■ Your assignment
Return only the lines from the start of the records through the line that contains "given related evidence", inclusive; leave out all pictures.

■ Information given
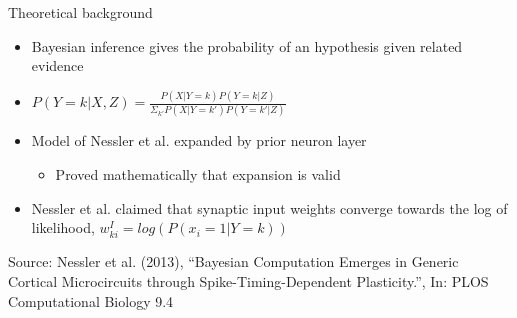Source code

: \documentclass[aspectratio=169]{beamer}
\begin{document}
\begin{frame}{Theoretical background}
\vspace{-1.0cm}
      \begin{itemize}
        \item Bayesian inference gives the probability of an hypothesis given related evidence
        \item $P(Y = k|X, Z) = \frac{P(X|Y=k)P(Y = k|Z)}{\Sigma_{k'}P(X|Y=k')P(Y=k'|Z)}$
        \item Model of Nessler et al. expanded by prior neuron layer
          \begin{itemize}
            \item Proved mathematically that expansion is valid
          \end{itemize}
        \item Nessler et al. claimed that synaptic input weights converge towards the log of likelihood, $w^{I}_{ki} = log(P(x_i = 1 | Y = k))$
        \end{itemize}
   \scriptsize Source: Nessler et al. (2013), “Bayesian Computation Emerges in
 Generic Cortical Microcircuits through Spike-Timing-Dependent Plasticity.”, In: PLOS Computational Biology 9.4
\end{frame}
\end{document}

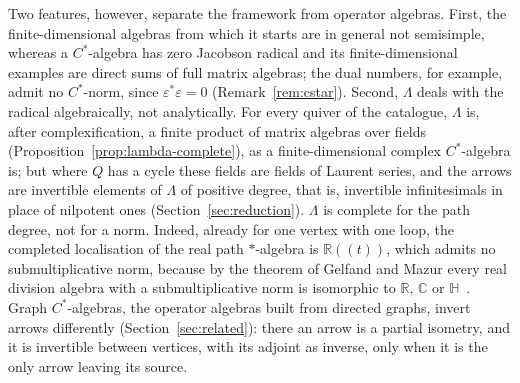 \documentclass[12pt, a4paper]{report}
\theoremstyle{plain}
\theoremstyle{definition}
\theoremstyle{remark}
\theoremstyle{plain}
\newcommand{\RR}{\mathbb{R}}
\newcommand{\CC}{\mathbb{C}}
\newcommand{\HH}{\mathbb{H}}
\begin{document}
Two features, however, separate the framework from operator algebras. First, the finite-dimensional algebras from which it starts are in general not semisimple, whereas a $C^*$-algebra has zero Jacobson radical and its finite-dimensional examples are direct sums of full matrix algebras; the dual numbers, for example, admit no $C^*$-norm, since $\varepsilon^*\varepsilon=0$ (Remark~\ref{rem:cstar}). Second, $\Lambda$ deals with the radical algebraically, not analytically. For every quiver of the catalogue, $\Lambda$ is, after complexification, a finite product of matrix algebras over fields (Proposition~\ref{prop:lambda-complete}), as a finite-dimensional complex $C^*$-algebra is; but where $Q$ has a cycle these fields are fields of Laurent series, and the arrows are invertible elements of $\Lambda$ of positive degree, that is, invertible infinitesimals in place of nilpotent ones (Section~\ref{sec:reduction}). $\Lambda$ is complete for the path degree, not for a norm. Indeed, already for one vertex with one loop, the completed localisation of the real path $*$-algebra is $\RR((t))$, which admits no submultiplicative norm, because by the theorem of Gelfand and Mazur every real division algebra with a submultiplicative norm is isomorphic to $\RR$, $\CC$ or $\HH$~\cite{Zelazko1973}. Graph $C^*$-algebras, the operator algebras built from directed graphs, invert arrows differently (Section~\ref{sec:related}): there an arrow is a partial isometry, and it is invertible between vertices, with its adjoint as inverse, only when it is the only arrow leaving its source.
\end{document}
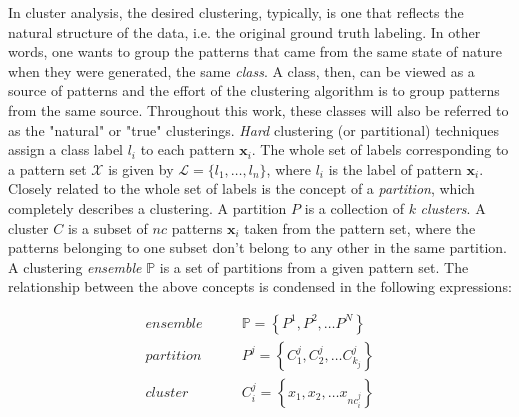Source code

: In cluster analysis, the desired clustering, typically, is one that reflects the natural structure of the data, i.e. the original ground truth labeling.
In other words, one wants to group the patterns that came from the same state of nature when they were generated, the same \emph{class}.
A class, then, can be viewed as a source of patterns and the effort of the clustering algorithm is to group patterns from the same source.
Throughout this work, these classes will also be referred to as the "natural" or "true" clusterings.
\emph{Hard} clustering (or partitional) techniques assign a class label $l_i$ to each pattern $\mathbf{x}_i$.
The whole set of labels corresponding to a pattern set $\mathcal{X}$ is given by $\mathcal{L} = \{ l_1, \ldots, l_n \}$, where $l_i$ is the label of pattern $\mathbf{x}_i$.
Closely related to the whole set of labels is the concept of a \emph{partition}, which completely describes a clustering.
A partition $P$ is a collection of $k$ \emph{clusters}.
A cluster $C$ is a subset of $nc$ patterns $\mathbf{x}_i$ taken from the pattern set, where the patterns belonging to one subset don't belong to any other in the same partition.
A clustering \emph{ensemble} $\mathbb{P}$ is a set of partitions from a given pattern set.
The relationship between the above concepts is condensed in the following expressions:

\begin{align*}
    ensemble \qquad & \mathbb{P} = \left \{   P^1, P^2, \ldots P^N   \right \}  \\
    partition \qquad & P^j = \left \{   C^j_1, C^j_2, \ldots C^{j}_{k_j}   \right \}  \\
    cluster \qquad & C^j_i = \left \{   x_1, x_2, \ldots x_{nc^j_i}   \right \}
\end{align*}




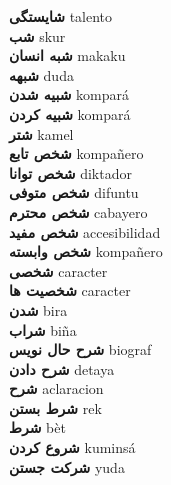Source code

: \textbf{ شایستگی  } talento \\
\textbf{ شب  } skur \\
\textbf{ شبه انسان  } makaku \\
\textbf{ شبهه  } duda \\
\textbf{ شبیه شدن  } kompará \\
\textbf{ شبیه کردن  } kompará \\
\textbf{ شتر  } kamel \\
\textbf{ شخص تابع  } kompañero \\
\textbf{ شخص توانا  } diktador \\
\textbf{ شخص متوفی  } difuntu \\
\textbf{ شخص محترم  } cabayero \\
\textbf{ شخص مفید  } accesibilidad \\
\textbf{ شخص وابسته  } kompañero \\
\textbf{ شخصی  } caracter \\
\textbf{ شخصیت ها  } caracter \\
\textbf{ شدن  } bira \\
\textbf{ شراب  } biña \\
\textbf{ شرح حال نویس  } biograf \\
\textbf{ شرح دادن  } detaya \\
\textbf{ شرح  } aclaracion \\
\textbf{ شرط بستن  } rek \\
\textbf{ شرط  } bèt \\
\textbf{ شروع کردن  } kuminsá \\
\textbf{ شرکت جستن  } yuda \\
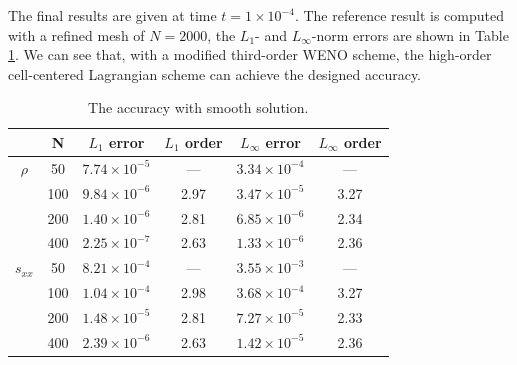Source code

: \documentclass[review]{elsarticle}
\begin{document}
The final results are given at time $t = 1 \times 10^{-4}$. The reference  result is computed with a refined mesh of $N = 2000$, the  $L_1 $- and $ L_\infty$-norm  errors  are shown in Table \ref{tab:1}. We can see that,  with a  modified third-order WENO scheme, the high-order cell-centered Lagrangian scheme can  achieve the designed  accuracy.

\begin{table}[htbp]
  \small
  \centering
\setlength{\belowcaptionskip}{10pt}
\caption{\small The accuracy with smooth solution.}
  \begin{tabular}{cccccc}
\hline
            & N       & $L_1$ error  & $L_1$ order & $L_{\infty}$ error & $L_{\infty}$ order \\
\hline
    $ \rho $      &50           &  $7.74\times 10^{-5}$     &---         &  $3.34\times 10^{-4}$         & ---  \\
                  &100          &  $9.84\times 10^{-6}$     &2.97        &  $3.47\times 10^{-5}$         & 3.27 \\
                  &200          &  $1.40\times 10^{-6}$     &2.81        &  $6.85\times 10^{-6}$         & 2.34 \\
                  &400          &  $2.25\times 10^{-7}$     &2.63        &  $1.33\times 10^{-6}$         & 2.36 \\
\hline
    $s_{xx}$     &50           &  $8.21\times 10^{-4}$     &---         &  $3.55\times 10^{-3}$         & ---  \\
                  &100          &  $1.04\times 10^{-4}$     &2.98        &  $3.68\times 10^{-4}$         & 3.27 \\
                  &200          &  $1.48\times 10^{-5}$     &2.81        &  $7.27\times 10^{-5}$         & 2.33 \\
                  &400          &  $2.39\times 10^{-6}$     &2.63        &  $1.42\times 10^{-5}$         & 2.36 \\
\hline
    \end{tabular}
\label{tab:1}
\end{table}
\end{document}
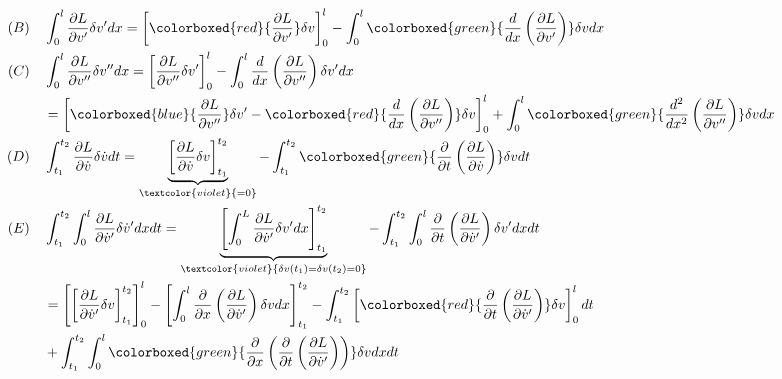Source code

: \documentclass[10pt,a4paper]{scrartcl}
\begin{document}
\begin{multicols*}{2}
\begin{align*}
(B)\quad&\int_0^l\frac{\partial L}{\partial v'}\delta v' dx = \left[\colorboxed{red}{\frac{\partial L}{\partial v'}}\delta v\right]_0^l-\int_0^l\colorboxed{green}{\frac{d}{dx}\left(\frac{\partial L}{\partial v'}\right)}\delta v dx\\
(C)\quad&\int_0^l\frac{\partial L}{\partial v''}\delta v''dx = \left[\frac{\partial L}{\partial v''}\delta v'\right]_0^l-\int_0^l\frac{d}{dx}\left(\frac{\partial L}{\partial v''}\right)\delta v' dx\\
&=\left[\colorboxed{blue}{\frac{\partial L}{\partial v''}}\delta v'-\colorboxed{red}{\frac{d}{dx}\left(\frac{\partial L}{\partial v''}\right)}\delta v\right]_0^l+\int_0^l\colorboxed{green}{\frac{d^2}{dx^2}\left(\frac{\partial L}{\partial v''}\right)}\delta v dx\\
(D)\quad&\int_{t_1}^{t_2}\frac{\partial L}{\partial \dot{v}}\delta\dot{v} dt=\underbrace{\left[\frac{\partial L}{\partial\dot{v}}\delta v\right]_{t_1}^{t_2}}_{\textcolor{violet}{=0}}-\int_{t_1}^{t_2}\colorboxed{green}{\frac{\partial }{\partial t}\left(\frac{\partial L}{\partial \dot{v}}\right)}\delta v d t\\
(E)\quad&\int_{t_1}^{t_2}\int_0^l\frac{\partial L}{\partial \dot{v}'}\delta \dot{v}'dx dt = \underbrace{\left[\int_0^L\frac{\partial L}{\partial\dot{v}'}\delta v' dx\right]_{t_1}^{t_2}}_{\textcolor{violet}{\tiny \delta v(t_1)=\delta v(t_2) = 0}}-\int_{t_1}^{t_2}\int_0^l\frac{\partial}{\partial t}\left(\frac{\partial L}{\partial \dot{v}'}\right)\delta v' dx dt \\
&=\left[\left[\frac{\partial L}{\partial \dot{v}'}\delta v\right]_{t_1}^{t_2}\right]_0^l-\left[\int_0^l\frac{\partial}{\partial x}\left(\frac{\partial L}{\partial \dot{v}'}\right)\delta v dx\right]_{t_1}^{t_2}-\int_{t_1}^{t_2}\left[\colorboxed{red}{\frac{\partial}{\partial t}\left(\frac{\partial L}{\partial\dot{v}'}\right)}\delta v\right]_0^ldt\\
&+\int_{t_1}^{t_2}\int_0^l\colorboxed{green}{\frac{\partial}{\partial x}\left(\frac{\partial}{\partial t}\left(\frac{\partial L}{\partial\dot{v}'}\right)\right)}\delta v dx dt
\end{align*}



\end{multicols*}
\end{document}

■ Completed task
Source code

: \documentclass[aspectratio=169]{beamer}
\begin{document}
\begin{frame}{Theoretical background}
\vspace{-1.0cm}
      \begin{itemize}
        \item Bayesian inference gives the probability of an hypothesis given related evidence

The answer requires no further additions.